*** Opening Data records ***
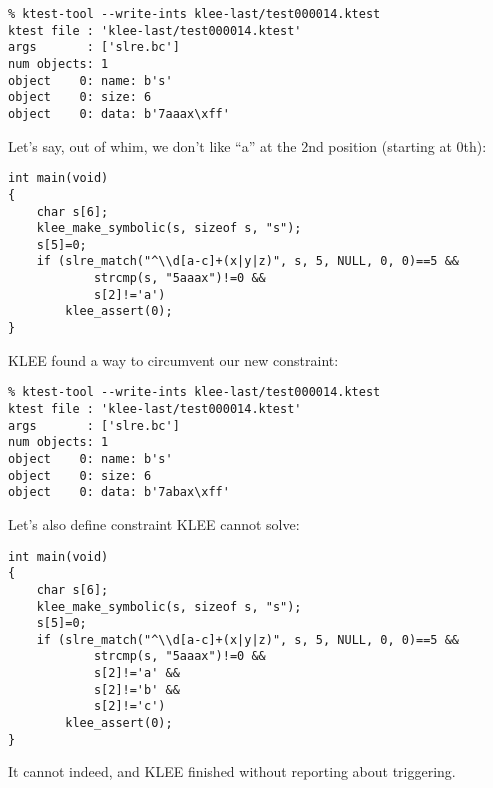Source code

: \begin{lstlisting}
% ktest-tool --write-ints klee-last/test000014.ktest
ktest file : 'klee-last/test000014.ktest'
args       : ['slre.bc']
num objects: 1
object    0: name: b's'
object    0: size: 6
object    0: data: b'7aaax\xff'
\end{lstlisting}

Let's say, out of whim, we don't like ``a'' at the 2nd position (starting at 0th):

\begin{lstlisting}
int main(void)
{
	char s[6];
	klee_make_symbolic(s, sizeof s, "s");
	s[5]=0;
	if (slre_match("^\\d[a-c]+(x|y|z)", s, 5, NULL, 0, 0)==5 &&
			strcmp(s, "5aaax")!=0 &&
			s[2]!='a')
		klee_assert(0);
}
\end{lstlisting}

KLEE found a way to circumvent our new constraint:

\begin{lstlisting}
% ktest-tool --write-ints klee-last/test000014.ktest
ktest file : 'klee-last/test000014.ktest'
args       : ['slre.bc']
num objects: 1
object    0: name: b's'
object    0: size: 6
object    0: data: b'7abax\xff'
\end{lstlisting}

Let's also define constraint KLEE cannot solve:

\begin{lstlisting}
int main(void)
{
	char s[6];
	klee_make_symbolic(s, sizeof s, "s");
	s[5]=0;
	if (slre_match("^\\d[a-c]+(x|y|z)", s, 5, NULL, 0, 0)==5 &&
			strcmp(s, "5aaax")!=0 &&
			s[2]!='a' &&
			s[2]!='b' &&
			s[2]!='c')
		klee_assert(0);
}
\end{lstlisting}

It cannot indeed, and KLEE finished without reporting about  triggering.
*** Closing Data records ***
**Problem**
Wherever the word "constraint" turns up in the records, copy out the line it is on.

**Completed exercise**
KLEE found a way to circumvent our new constraint:
Let's also define constraint KLEE cannot solve:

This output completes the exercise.